“The situation in Slovenia is normal, stable and there is nothing unusual,” State Secretary Boštjan Šefic, who coordinates the refugee issue in Slovenia, said at a press conference today. Since mid- February up to 800 migrants a day have arrived, and sometimes there are none. Slovenia will continue to implement the Schengen rules strictly. In this respect, Šefic said that Slovenia was aware that the number of people arriving in Greece from Turkey is still high, between 2500 and 3000 migrants a day, which has put Greece under quite a strain, and the situation on the border between Macedonia and Greece is still very sensitive due to the high number of migrants waiting to cross. Therefore, Slovenia is still working for a common European solution.
Therefore, the directors of police forces of countries along the Balkan migration route met again yesterday. The meeting did not produce new agreements, but confirmed what was agreed at the meeting in Zagreb. Unfortunately, despite the invitations from the organiser, the meeting was not attended by representatives of Germany, Greece, Albania and Bulgaria, with the only new participant being a representative of the European Commission. With regard to the previous meeting and the published number of 580 migrants, which is being cited by the media, Šefic explained that this is not a daily quota, but the total agreed number of persons on a single train from Croatia that the Slovenian police can check daily in accordance with the Schengen rules.
Austria occasionally denies entry to some migrants that Slovenia has allowed to proceed. The numbers of those denied entry are not high, and the reason is usually that people provide different information to the Austrian and the Slovenian authorities. We try to coordinate promptly with Austria about how to proceed, so that such instances are as few as possible, said the State Secretary.
Today (2 March 2016), there are 231 migrants in Slovenia who have been denied entry by Austria and 326 asylum seekers. The latter include 32 unaccompanied minors. All those who have been denied entry or who entered Slovenia illegally are housed in the Aliens Centre where they wait for procedures to be completed. Because stricter rules apply to accommodation in the Aliens’ Centre, the police try to make the situation easier for members of vulnerable groups (families, women, minors) by putting them in accommodation centres.
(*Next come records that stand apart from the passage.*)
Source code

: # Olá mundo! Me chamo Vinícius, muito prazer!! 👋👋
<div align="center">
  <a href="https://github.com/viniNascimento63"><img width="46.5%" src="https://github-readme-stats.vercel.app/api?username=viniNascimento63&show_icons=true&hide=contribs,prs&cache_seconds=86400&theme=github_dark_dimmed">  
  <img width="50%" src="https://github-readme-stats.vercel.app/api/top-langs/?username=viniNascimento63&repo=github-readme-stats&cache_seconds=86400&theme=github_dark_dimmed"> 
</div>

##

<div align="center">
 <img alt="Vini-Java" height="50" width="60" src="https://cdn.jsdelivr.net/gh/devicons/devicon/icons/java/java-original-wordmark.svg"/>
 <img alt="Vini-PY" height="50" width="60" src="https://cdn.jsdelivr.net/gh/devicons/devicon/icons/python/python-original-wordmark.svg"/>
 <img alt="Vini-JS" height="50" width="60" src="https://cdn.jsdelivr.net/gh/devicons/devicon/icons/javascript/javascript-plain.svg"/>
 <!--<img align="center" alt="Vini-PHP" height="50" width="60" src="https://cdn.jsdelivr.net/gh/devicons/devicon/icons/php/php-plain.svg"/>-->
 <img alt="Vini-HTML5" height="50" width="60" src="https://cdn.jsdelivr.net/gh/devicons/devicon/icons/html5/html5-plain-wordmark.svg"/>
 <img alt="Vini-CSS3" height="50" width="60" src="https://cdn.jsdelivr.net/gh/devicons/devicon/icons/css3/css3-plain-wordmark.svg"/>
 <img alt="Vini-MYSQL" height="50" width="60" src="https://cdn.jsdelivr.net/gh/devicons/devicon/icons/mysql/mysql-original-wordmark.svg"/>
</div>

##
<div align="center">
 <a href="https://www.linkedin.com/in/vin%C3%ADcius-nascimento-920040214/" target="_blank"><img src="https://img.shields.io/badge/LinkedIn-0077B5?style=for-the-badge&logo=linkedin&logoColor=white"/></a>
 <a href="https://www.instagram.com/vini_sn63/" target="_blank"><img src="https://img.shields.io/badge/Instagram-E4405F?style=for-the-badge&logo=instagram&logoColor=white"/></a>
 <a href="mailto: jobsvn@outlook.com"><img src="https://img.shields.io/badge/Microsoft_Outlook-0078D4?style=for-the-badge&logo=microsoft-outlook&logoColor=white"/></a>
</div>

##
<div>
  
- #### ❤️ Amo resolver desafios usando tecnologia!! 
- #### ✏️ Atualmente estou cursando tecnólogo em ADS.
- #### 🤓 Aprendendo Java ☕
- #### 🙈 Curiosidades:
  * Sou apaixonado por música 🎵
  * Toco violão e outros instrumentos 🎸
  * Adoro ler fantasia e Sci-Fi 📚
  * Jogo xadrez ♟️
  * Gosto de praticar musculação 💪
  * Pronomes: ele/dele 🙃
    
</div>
Even along the so-called green border, which is also being protected by the Slovenian Armed Forces in accordance with police instructions, there is nothing unusual. For the time being, members of the Slovenian Armed Forces are patrolling the border alongside the police. Up to 200 members of the SAF are currently deployed in such tasks. The SAF has not yet needed to exercise the powers granted to it on the basis of Article 37a of the Defence Act, said Šefic.